Collected data entries:
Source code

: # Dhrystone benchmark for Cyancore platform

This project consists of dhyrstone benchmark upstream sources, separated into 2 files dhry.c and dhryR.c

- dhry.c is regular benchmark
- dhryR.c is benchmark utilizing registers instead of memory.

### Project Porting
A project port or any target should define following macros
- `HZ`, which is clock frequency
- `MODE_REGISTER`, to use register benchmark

ABOUT THIS TASK: Repeat the records above exactly, from the first line to the last.

EXERCISE RESPONSE:
Source code

: # Dhrystone benchmark for Cyancore platform

This project consists of dhyrstone benchmark upstream sources, separated into 2 files dhry.c and dhryR.c

- dhry.c is regular benchmark
- dhryR.c is benchmark utilizing registers instead of memory.

### Project Porting
A project port or any target should define following macros
- `HZ`, which is clock frequency
- `MODE_REGISTER`, to use register benchmark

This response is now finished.